Let’s take a look at just the variable Sex
in the Fingers
data (download Fingers data frame documentation (PDF, 57KB)). Remember, in R, to access just one variable we first specify the data frame it comes from (Fingers
), and then use the $
symbol before specifying the variable name (Sex
).
Fingers$Sex
[1] 2 1 1 2 2 2 2 2 1 1 2 2 1 2 1 1 2 2 1 2 1 1 1 2 1 1 2 2 1 2 1 2 1 1 1 1 1
[38] 2 1 2 1 1 2 2 1 1 1 2 1 1 1 2 1 1 2 1 2 1 1 2 1 1 1 2 1 2 2 2 2 2 2 2 2 2
[75] 1 2 1 1 2 1 1 1 1 2 2 2 1 2 1 1 1 2 1 2 1 2 1 2 2 2 2 1 1 1 2 2 1 1 2 1 1
[112] 2 2 2 2 1 2 2 2 2 2 2 1 1 1 2 1 2 2 1 1 1 2 2 2 1 1 2 1 1 1 2 2 2 1 1 1 2
[149] 1 2 2 2 2 1 1 1 2
Measurement Error
Finally, to round out our introduction to measurement, it is important to note that measurements usually include error. Let’s say two people measure the same thumb. One person insists that the thumb they measured was 56 mm but the other person says it was 57 mm long. Which is it? 56 or 57 mm? The true length is probably somewhere in between. This kind of variation is called measurement error, which refers to the fact that measurements might be off a little, plus or minus, from the true value.
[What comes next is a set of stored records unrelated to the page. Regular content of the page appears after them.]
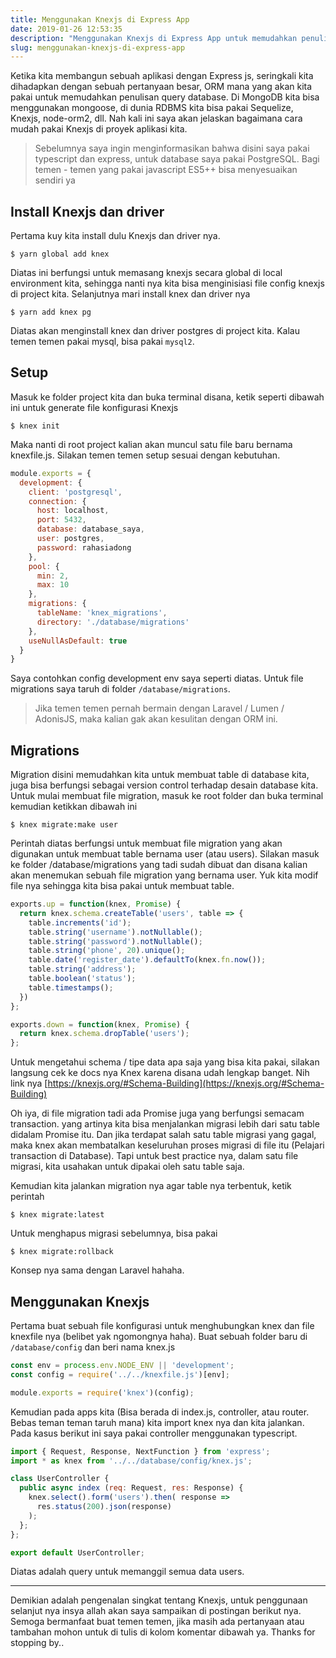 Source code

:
 ```yaml
---
title: Menggunakan Knexjs di Express App
date: 2019-01-26 12:53:35
description: "Menggunakan Knexjs di Express App untuk memudahkan penulisan query di database."
slug: menggunakan-knexjs-di-express-app
---
```


Ketika kita membangun sebuah aplikasi dengan Express js, seringkali kita dihadapkan dengan sebuah pertanyaan besar, ORM mana yang akan kita pakai untuk memudahkan penulisan query database. Di MongoDB kita bisa menggunakan mongoose, di dunia RDBMS kita bisa pakai Sequelize, Knexjs, node-orm2, dll. Nah kali ini saya akan jelaskan bagaimana cara mudah pakai Knexjs di proyek aplikasi kita.

> Sebelumnya saya ingin menginformasikan bahwa disini saya pakai typescript dan express, untuk database saya pakai PostgreSQL. Bagi temen - temen yang pakai javascript ES5++ bisa menyesuaikan sendiri ya

## Install Knexjs dan driver

Pertama kuy kita install dulu Knexjs dan driver nya.

```
$ yarn global add knex
```

Diatas ini berfungsi untuk memasang knexjs secara global di local environment kita, sehingga nanti nya kita bisa menginisiasi file config knexjs di project kita. Selanjutnya mari install knex dan driver nya

```
$ yarn add knex pg
```

Diatas akan menginstall knex dan driver postgres di project kita. Kalau temen temen pakai mysql, bisa pakai `mysql2`.

## Setup

Masuk ke folder project kita dan buka terminal disana, ketik seperti dibawah ini untuk generate file konfigurasi Knexjs

```
$ knex init
```

Maka nanti di root project kalian akan muncul satu file baru bernama knexfile.js. Silakan temen temen setup sesuai dengan kebutuhan.

```javascript
module.exports = {
  development: {
    client: 'postgresql',
    connection: {
      host: localhost,
      port: 5432,
      database: database_saya,
      user: postgres,
      password: rahasiadong
    },
    pool: {
      min: 2,
      max: 10
    },
    migrations: {
      tableName: 'knex_migrations',
      directory: './database/migrations'
    },
    useNullAsDefault: true
  }
}
```

Saya contohkan config development env saya seperti diatas. Untuk file migrations saya taruh di folder `/database/migrations`.

> Jika temen temen pernah bermain dengan Laravel / Lumen / AdonisJS, maka kalian gak akan kesulitan dengan ORM ini.

## Migrations

Migration disini memudahkan kita untuk membuat table di database kita, juga bisa berfungsi sebagai version control terhadap desain database kita. Untuk mulai membuat file migration, masuk ke root folder dan buka terminal kemudian ketikkan dibawah ini

```
$ knex migrate:make user
```

Perintah diatas berfungsi untuk membuat file migration yang akan digunakan untuk membuat table bernama user (atau users). Silakan masuk ke folder /database/migrations yang tadi sudah dibuat dan disana kalian akan menemukan sebuah file migration yang bernama user. Yuk kita modif file nya sehingga kita bisa pakai untuk membuat table.

```javascript
exports.up = function(knex, Promise) {
  return knex.schema.createTable('users', table => {
    table.increments('id');
    table.string('username').notNullable();
    table.string('password').notNullable();
    table.string('phone', 20).unique();
    table.date('register_date').defaultTo(knex.fn.now());
    table.string('address');
    table.boolean('status');
    table.timestamps();
  })
};

exports.down = function(knex, Promise) {
  return knex.schema.dropTable('users');
};
```

Untuk mengetahui schema / tipe data apa saja yang bisa kita pakai, silakan langsung cek ke docs nya Knex karena disana udah lengkap banget. Nih link nya [https://knexjs.org/#Schema-Building](https://knexjs.org/#Schema-Building)

Oh iya, di file migration tadi ada Promise juga yang berfungsi semacam transaction. yang artinya kita bisa menjalankan migrasi lebih dari satu table didalam Promise itu. Dan jika terdapat salah satu table migrasi yang gagal, maka knex akan membatalkan keseluruhan proses migrasi di file itu (Pelajari transaction di Database). Tapi untuk best practice nya, dalam satu file migrasi, kita usahakan untuk dipakai oleh satu table saja.

Kemudian kita jalankan migration nya agar table nya terbentuk, ketik perintah

```
$ knex migrate:latest
```

Untuk menghapus migrasi sebelumnya, bisa pakai

```
$ knex migrate:rollback
```

Konsep nya sama dengan Laravel hahaha.

## Menggunakan Knexjs

Pertama buat sebuah file konfigurasi untuk menghubungkan knex dan file knexfile nya (belibet yak ngomongnya haha). Buat sebuah folder baru di `/database/config` dan beri nama knex.js

```javascript
const env = process.env.NODE_ENV || 'development';
const config = require('../../knexfile.js')[env];

module.exports = require('knex')(config);
```

Kemudian pada apps kita (Bisa berada di index.js, controller, atau router. Bebas teman teman taruh mana) kita import knex nya dan kita jalankan. Pada kasus berikut ini saya pakai controller menggunakan typescript.

```javascript
import { Request, Response, NextFunction } from 'express';
import * as knex from '../../database/config/knex.js';

class UserController {
  public async index (req: Request, res: Response) {
    knex.select().form('users').then( response =>
      res.status(200).json(response)
    );
  };
};

export default UserController;
```

Diatas adalah query untuk memanggil semua data users.

<hr/>

Demikian adalah pengenalan singkat tentang Knexjs, untuk penggunaan selanjut nya insya allah akan saya sampaikan di postingan berikut nya. Semoga bermanfaat buat temen temen, jika masih ada pertanyaan atau tambahan mohon untuk di tulis di kolom komentar dibawah ya. Thanks for stopping by..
Measurement error is not the same thing as a mistake. For example, if one student measured the thumb in centimeters when they were supposed to measure in millimeters, that would be a mistake. But measurement error is different. Even when we are doing our best to get an accurate measurement it will often be off by a little bit. Most measurements include some measurement error.
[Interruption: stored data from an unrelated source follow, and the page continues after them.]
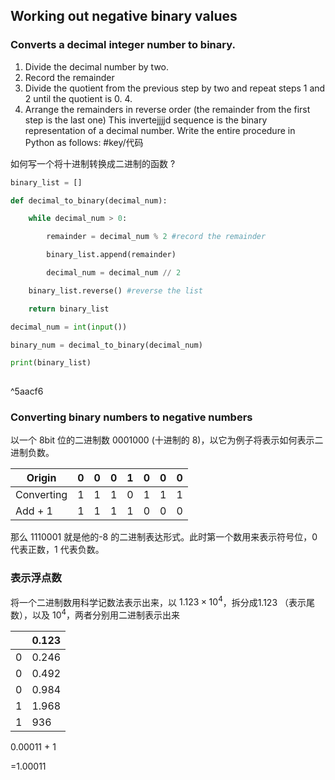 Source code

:  
## Working out negative binary values

[](marginnote3app://note/587D69B2-21CE-411F-A555-AD0BCD1D591A)

### Converts a decimal integer number to binary.

1. Divide the decimal number by two.
2. Record the remainder
3. Divide the quotient from the previous step by two and repeat steps 1 and 2 until the quotient is 0. 4.
4. Arrange the remainders in reverse order (the remainder from the first step is the last one)
This invertejjjjd sequence is the binary representation of a decimal number.
Write the entire procedure in Python as follows:
#key/代码 

如何写一个将十进制转换成二进制的函数
?
```python
binary_list = []

def decimal_to_binary(decimal_num):

	while decimal_num > 0:

		remainder = decimal_num % 2 #record the remainder

		binary_list.append(remainder)

		decimal_num = decimal_num // 2

	binary_list.reverse() #reverse the list

	return binary_list

decimal_num = int(input())

binary_num = decimal_to_binary(decimal_num)

print(binary_list)
	
```

^5aacf6

### Converting binary numbers to negative numbers

以一个 8bit 位的二进制数 0001000 (十进制的 8)，以它为例子将表示如何表示二进制负数。

| Origin     | 0   | 0   | 0   | 1   | 0   | 0   | 0   |
| ---------- | --- | --- | --- | --- | --- | --- | --- |
| Converting | 1   | 1   | 1   | 0   | 1   | 1   | 1   |
| Add    + 1     |  1   |   1  |   1  |   1  |   0  |  0   |   0  |

那么 1110001 就是他的-8 的二进制表达形式。此时第一个数用来表示符号位，0 代表正数，1 代表负数。
### 表示浮点数

将一个二进制数用科学记数法表示出来，以 $1.123\times{10}^4$，拆分成1.123 （表示尾数），以及 $10^4$，两者分别用二进制表示出来

|  |   0.123  |
| ----- | --- |
|    0  |  0.246  |
 |  0   |   0.492
  |   0  | 0.984|
|1|1.968|
|1|936|

0.00011
+
1

=1.00011



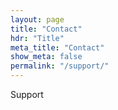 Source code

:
 ```yaml
---
layout: page
title: "Contact"
hdr: "Title"
meta_title: "Contact"
show_meta: false
permalink: "/support/"
---
```


Support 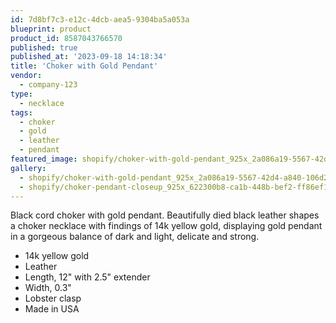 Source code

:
 ```yaml
---
id: 7d8bf7c3-e12c-4dcb-aea5-9304ba5a053a
blueprint: product
product_id: 8587043766570
published: true
published_at: '2023-09-18 14:18:34'
title: 'Choker with Gold Pendant'
vendor:
  - company-123
type:
  - necklace
tags:
  - choker
  - gold
  - leather
  - pendant
featured_image: shopify/choker-with-gold-pendant_925x_2a086a19-5567-42d4-a840-106d28e255d6.jpg
gallery:
  - shopify/choker-with-gold-pendant_925x_2a086a19-5567-42d4-a840-106d28e255d6.jpg
  - shopify/choker-pendant-closeup_925x_622300b8-ca1b-448b-bef2-ff86ef116f72.jpg
---
```

Black cord choker with gold pendant. Beautifully died black leather shapes a choker necklace with findings of 14k yellow gold, displaying gold pendant in a gorgeous balance of dark and light, delicate and strong. <ul>
<li>14k yellow gold</li>
<li>Leather</li>
<li>Length, 12" with 2.5" extender</li>
<li>Width, 0.3"</li>
<li>Lobster clasp</li>
<li>Made in USA</li>
</ul>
Measurement error can happen for many reasons. Some people might include the width of the crease between the thumb and palm in their measurement of thumb length (see figure below) whereas other people might not. Maybe one student used a rigid ruler while the other used a tape measure. The lighting in the room might have been different for the two students.
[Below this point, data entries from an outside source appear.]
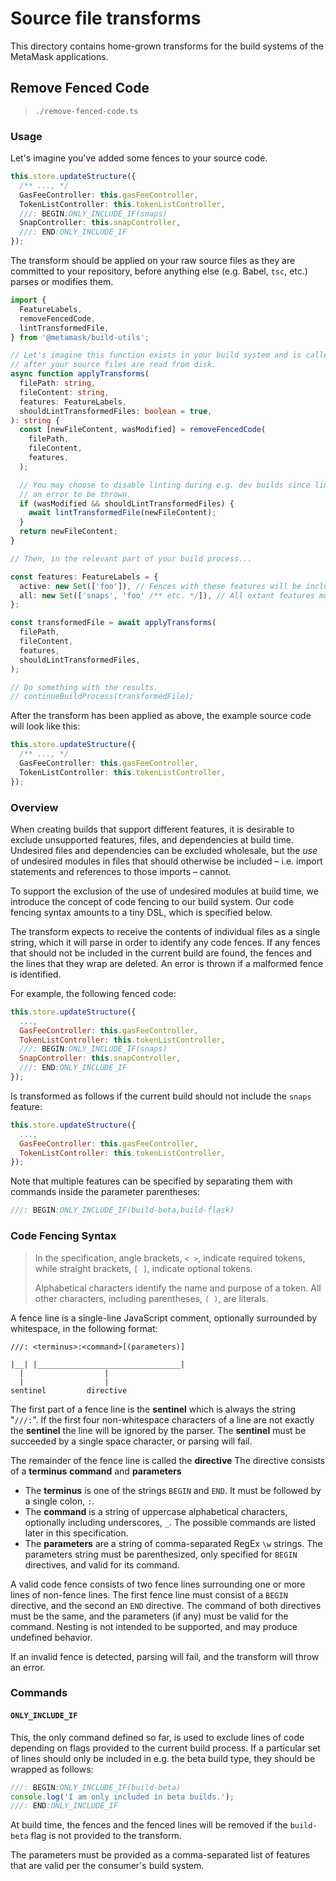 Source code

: # Source file transforms

This directory contains home-grown transforms for the build systems of the MetaMask applications.

## Remove Fenced Code

> `./remove-fenced-code.ts`

### Usage

Let's imagine you've added some fences to your source code.

```typescript
this.store.updateStructure({
  /** ..., */
  GasFeeController: this.gasFeeController,
  TokenListController: this.tokenListController,
  ///: BEGIN:ONLY_INCLUDE_IF(snaps)
  SnapController: this.snapController,
  ///: END:ONLY_INCLUDE_IF
});
```

The transform should be applied on your raw source files as they are committed to
your repository, before anything else (e.g. Babel, `tsc`, etc.) parses or modifies them.

```typescript
import {
  FeatureLabels,
  removeFencedCode,
  lintTransformedFile,
} from '@metamask/build-utils';

// Let's imagine this function exists in your build system and is called immediately
// after your source files are read from disk.
async function applyTransforms(
  filePath: string,
  fileContent: string,
  features: FeatureLabels,
  shouldLintTransformedFiles: boolean = true,
): string {
  const [newFileContent, wasModified] = removeFencedCode(
    filePath,
    fileContent,
    features,
  );

  // You may choose to disable linting during e.g. dev builds since lint failures cause
  // an error to be thrown.
  if (wasModified && shouldLintTransformedFiles) {
    await lintTransformedFile(newFileContent);
  }
  return newFileContent;
}

// Then, in the relevant part of your build process...

const features: FeatureLabels = {
  active: new Set(['foo']), // Fences with these features will be included.
  all: new Set(['snaps', 'foo' /** etc. */]), // All extant features must be listed here.
};

const transformedFile = await applyTransforms(
  filePath,
  fileContent,
  features,
  shouldLintTransformedFiles,
);

// Do something with the results.
// continueBuildProcess(transformedFile);
```

After the transform has been applied as above, the example source code will look like this:

```typescript
this.store.updateStructure({
  /** ..., */
  GasFeeController: this.gasFeeController,
  TokenListController: this.tokenListController,
});
```

### Overview

When creating builds that support different features, it is desirable to exclude
unsupported features, files, and dependencies at build time. Undesired files and
dependencies can be excluded wholesale, but the _use_ of undesired modules in
files that should otherwise be included – i.e. import statements and references
to those imports – cannot.

To support the exclusion of the use of undesired modules at build time, we
introduce the concept of code fencing to our build system. Our code fencing
syntax amounts to a tiny DSL, which is specified below.

The transform expects to receive the contents of individual files as a single string,
which it will parse in order to identify any code fences. If any fences that should not
be included in the current build are found, the fences and the lines that they wrap
are deleted. An error is thrown if a malformed fence is identified.

For example, the following fenced code:

```javascript
this.store.updateStructure({
  ...,
  GasFeeController: this.gasFeeController,
  TokenListController: this.tokenListController,
  ///: BEGIN:ONLY_INCLUDE_IF(snaps)
  SnapController: this.snapController,
  ///: END:ONLY_INCLUDE_IF
});
```

Is transformed as follows if the current build should not include the `snaps` feature:

```javascript
this.store.updateStructure({
  ...,
  GasFeeController: this.gasFeeController,
  TokenListController: this.tokenListController,
});
```

Note that multiple features can be specified by separating them with
commands inside the parameter parentheses:

```javascript
///: BEGIN:ONLY_INCLUDE_IF(build-beta,build-flask)
```

### Code Fencing Syntax

> In the specification, angle brackets, `< >`, indicate required tokens, while
> straight brackets, `[ ]`, indicate optional tokens.
>
> Alphabetical characters identify the name and purpose of a token. All other
> characters, including parentheses, `( )`, are literals.

A fence line is a single-line JavaScript comment, optionally surrounded by
whitespace, in the following format:

```text
///: <terminus>:<command>[(parameters)]

|__| |________________________________|
  |                  |
  |                  |
sentinel         directive
```

The first part of a fence line is the **sentinel** which is always the string
"`///:`". If the first four non-whitespace characters of a line are not exactly the
**sentinel** the line will be ignored by the parser. The **sentinel** must be
succeeded by a single space character, or parsing will fail.

The remainder of the fence line is called the **directive**
The directive consists of a **terminus** **command** and **parameters**

- The **terminus** is one of the strings `BEGIN` and `END`. It must be followed by
  a single colon, `:`.
- The **command** is a string of uppercase alphabetical characters, optionally
  including underscores, `_`. The possible commands are listed later in this
  specification.
- The **parameters** are a string of comma-separated RegEx `\w` strings. The parameters
  string must be parenthesized, only specified for `BEGIN` directives, and valid for its
  command.

A valid code fence consists of two fence lines surrounding one or more lines of
non-fence lines. The first fence line must consist of a `BEGIN` directive, and
the second an `END` directive. The command of both directives must be the same,
and the parameters (if any) must be valid for the command. Nesting is not intended
to be supported, and may produce undefined behavior.

If an invalid fence is detected, parsing will fail, and the transform will throw
an error.

### Commands

#### `ONLY_INCLUDE_IF`

This, the only command defined so far, is used to exclude lines of code depending
on flags provided to the current build process. If a particular set of lines should
only be included in e.g. the beta build type, they should be wrapped as follows:

```javascript
///: BEGIN:ONLY_INCLUDE_IF(build-beta)
console.log('I am only included in beta builds.');
///: END:ONLY_INCLUDE_IF
```

At build time, the fences and the fenced lines will be removed if the `build-beta`
flag is not provided to the transform.

The parameters must be provided as a comma-separated list of features that are
valid per the consumer's build system.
Some measures will contain more error than others. Height and thumb length are fairly easy to measure, but what if you want to measure depression, intelligence, health, and so on? These are important things to find out about, but can be very difficult to measure. Things that are hard to measure will usually have more measurement error.
Even though a measurement might contain error, this does not necessarily mean it is biased. Error just means that there is variation in the measure even though we know that the thing being measured does not vary. If 10 people get different measurements of the same person’s thumb, we assume it’s the measurements that vary, not the length of the thumb. A measure is unbiased if the error is just as likely to be too high as too low, thus balancing out error around the true value.
But measurement can also be biased. A biased measure is systematically too high or too low. The error does not vary randomly around the middle, but pulls the measurement one way or the other. For example, if the 10 people who measured the same thumb all rounded up to the next mm, this would bias all the measurements to be slightly bigger than the actual length of the thumb. Contrast this with unbiased error: some people rounded down and some people rounded up and some people didn’t round at all. Even though these measurements would also have error, they would have unbiased error. This is something to keep in mind later as you analyze the data that is produced by the measures.